National Charrette Institute and the Consensus Building Institute collaborate to prepare Lakewood, New Jersey to be charrette ready
Training practitioners to get ready for a charrette is really important because ill preparation can lead to an unsuccessful charrette process, which not only wastes time and money, but erodes precious social capital.
We spend the majority of our time, in the NCI Charrette System certificate course, training practitioners to get ready for a charrette. This is really important because ill preparation can lead to an unsuccessful charrette process, which not only wastes time and money, but erodes precious social capital.
In February, I wrote an article about our RFP Co-Writing Workshop, a tool that the National Charrette Institute offers to help practitioners and communities get ready for a charrette. We also touch on it in our American Planning Association PAS Memo.
There are many ways a community can lack readiness for a charrette. These can include situations where there are deep cultural or social tensions or mistrust, where the community has been dealing with an issue for decades without success and there is real animosity around it, or a lack of clarity on what the “problem” is.
In those circumstances, a neutral facilitator or mediator may help diagnose the situation in order to design appropriate interventions to resolve underlying issues or concerns. These interventions might happen ahead of a charrette, simultaneously to a charrette, or during a charrette.
We were recently approached about a charrette process in Lakewood, NJ – a community experiencing social and civil tensions in addition to tremendous growth and development pressure.
While NCI was eager to help Lakewood, it seemed that some pre-work on defining the shared set of issues to be resolved needed to happen to ensure that a charrette would be successful. So, NCI turned to the Consensus Building Institute for help.
As part of their work as neutral mediators, the Consensus Building Institute conducts situation assessments around the world helping communities identify the needs and opportunities for collaborative action – those things that neighbors or stakeholders can do voluntarily – to build a positive future together.

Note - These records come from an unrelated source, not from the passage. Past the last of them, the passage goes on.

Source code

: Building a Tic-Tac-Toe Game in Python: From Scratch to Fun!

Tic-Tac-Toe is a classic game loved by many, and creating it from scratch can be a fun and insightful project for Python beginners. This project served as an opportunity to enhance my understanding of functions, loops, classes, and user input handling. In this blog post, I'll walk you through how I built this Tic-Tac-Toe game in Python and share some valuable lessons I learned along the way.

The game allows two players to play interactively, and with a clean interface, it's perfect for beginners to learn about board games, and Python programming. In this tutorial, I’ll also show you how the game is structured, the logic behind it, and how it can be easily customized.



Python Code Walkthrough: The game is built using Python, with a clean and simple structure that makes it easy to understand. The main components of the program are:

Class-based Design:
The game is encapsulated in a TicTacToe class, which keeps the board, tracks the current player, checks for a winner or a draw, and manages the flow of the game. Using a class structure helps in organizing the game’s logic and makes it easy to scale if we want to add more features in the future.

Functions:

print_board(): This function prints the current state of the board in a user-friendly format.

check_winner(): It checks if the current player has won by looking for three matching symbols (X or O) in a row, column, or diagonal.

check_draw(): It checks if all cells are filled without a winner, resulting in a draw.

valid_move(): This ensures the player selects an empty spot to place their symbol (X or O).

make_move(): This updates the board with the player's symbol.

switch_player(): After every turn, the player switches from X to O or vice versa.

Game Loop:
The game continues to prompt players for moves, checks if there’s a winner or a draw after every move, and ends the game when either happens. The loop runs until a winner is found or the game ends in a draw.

We recently spent three days in Lakewood with CBI conducting interviews and focus groups with residents, stakeholders and leaders in the region to understand the broad range of perspectives; identifying key issues and needs; exploring biases and public climate; and ultimately recommending processes for developing solutions to pressing regional needs.
The greatest value of this assessment was to elicit the perspectives of a broad range of stakeholders about what they think is needed in Lakewood and the broader region, and to clarity the shared set of problems that they are seeking to resolve.
While our results are forthcoming, we are confident that collaborating with CBI ahead of time to work through some of the social and cultural issues was the right move for Lakewood in preparing them for a charrette process.
We are also confident that the recommendations from the assessment process will help the community to move forward and will lay valuable groundwork for future collaboration.